Some of these signs, in one form or another, can be found in healthy children with poor parenting. It is essential not to leave them unattended, as schizophrenia that started early leads to more severe consequences than the same pathology that arose in an adult.
When it shows itself
Medical practice shows that the risk of developing schizophrenia decreases with age. According to statistics, the disease manifests itself with the following frequency:
- 10-20 years old – 17%.
- 20-30 years old – 39%.
- 30-40 years old – 26%.
- 40-50 years old – 14%.
More specifically, the risk gets higher and higher at first. It continues until about 30 years of age. Subsequently, the likelihood of falling ill is much less. However, it can manifest a few years after birth and in old age. The risk is lower, but it still exists.
So, schizophrenia can be congenital (hereditary) and acquired. No doctor will be able to tell you the exact cause. If you have a genetic predisposition, you should not be afraid of the disease all your life. However, other risk factors should be removed if possible.

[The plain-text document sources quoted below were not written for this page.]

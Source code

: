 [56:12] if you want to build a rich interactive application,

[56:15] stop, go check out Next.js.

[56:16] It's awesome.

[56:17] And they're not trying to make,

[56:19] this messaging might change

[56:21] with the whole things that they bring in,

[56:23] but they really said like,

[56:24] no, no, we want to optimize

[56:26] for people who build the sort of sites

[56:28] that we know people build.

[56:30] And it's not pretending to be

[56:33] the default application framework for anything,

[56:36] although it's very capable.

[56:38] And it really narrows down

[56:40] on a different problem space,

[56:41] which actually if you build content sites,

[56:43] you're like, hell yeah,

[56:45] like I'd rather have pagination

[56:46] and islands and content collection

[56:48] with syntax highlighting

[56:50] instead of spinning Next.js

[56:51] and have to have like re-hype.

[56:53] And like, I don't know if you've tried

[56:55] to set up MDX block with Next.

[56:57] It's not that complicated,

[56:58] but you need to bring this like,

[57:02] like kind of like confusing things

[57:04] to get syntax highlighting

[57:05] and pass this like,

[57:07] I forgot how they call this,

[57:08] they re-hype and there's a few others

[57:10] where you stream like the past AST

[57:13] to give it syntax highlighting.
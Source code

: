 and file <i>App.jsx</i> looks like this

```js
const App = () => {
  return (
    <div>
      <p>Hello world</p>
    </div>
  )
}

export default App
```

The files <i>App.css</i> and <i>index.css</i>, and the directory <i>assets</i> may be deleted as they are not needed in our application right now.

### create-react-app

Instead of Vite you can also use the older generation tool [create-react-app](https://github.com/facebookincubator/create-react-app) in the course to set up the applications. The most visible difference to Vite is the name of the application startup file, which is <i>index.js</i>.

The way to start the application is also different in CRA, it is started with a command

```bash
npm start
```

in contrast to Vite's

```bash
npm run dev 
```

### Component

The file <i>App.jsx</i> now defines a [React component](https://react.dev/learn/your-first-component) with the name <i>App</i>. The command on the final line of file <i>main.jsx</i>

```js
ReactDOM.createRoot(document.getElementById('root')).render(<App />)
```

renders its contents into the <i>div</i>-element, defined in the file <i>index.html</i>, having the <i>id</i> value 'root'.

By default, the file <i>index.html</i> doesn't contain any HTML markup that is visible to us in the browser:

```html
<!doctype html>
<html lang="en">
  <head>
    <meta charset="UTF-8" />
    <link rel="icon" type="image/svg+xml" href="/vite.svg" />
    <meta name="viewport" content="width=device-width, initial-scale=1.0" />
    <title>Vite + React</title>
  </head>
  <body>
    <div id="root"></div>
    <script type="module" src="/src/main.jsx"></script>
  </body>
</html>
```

Schizophrenia is not entirely curable. But this does not mean that you can leave it untreated or, on the contrary, despair. In many cases, doctors can permanently or for years stop the symptoms of the disease. The main thing is to start treatment immediately to prevent severe damage to the personality or its destruction.
Science does not stand still. Perhaps in 10-20 years, scientists will find a way to rid a person of this dangerous disease completely. However, it can only reverse the disease if the unhealthy personality has not displaced the real one. With a severe schizophrenic defect, the person loses competence. There is a possibility of a fatal outcome.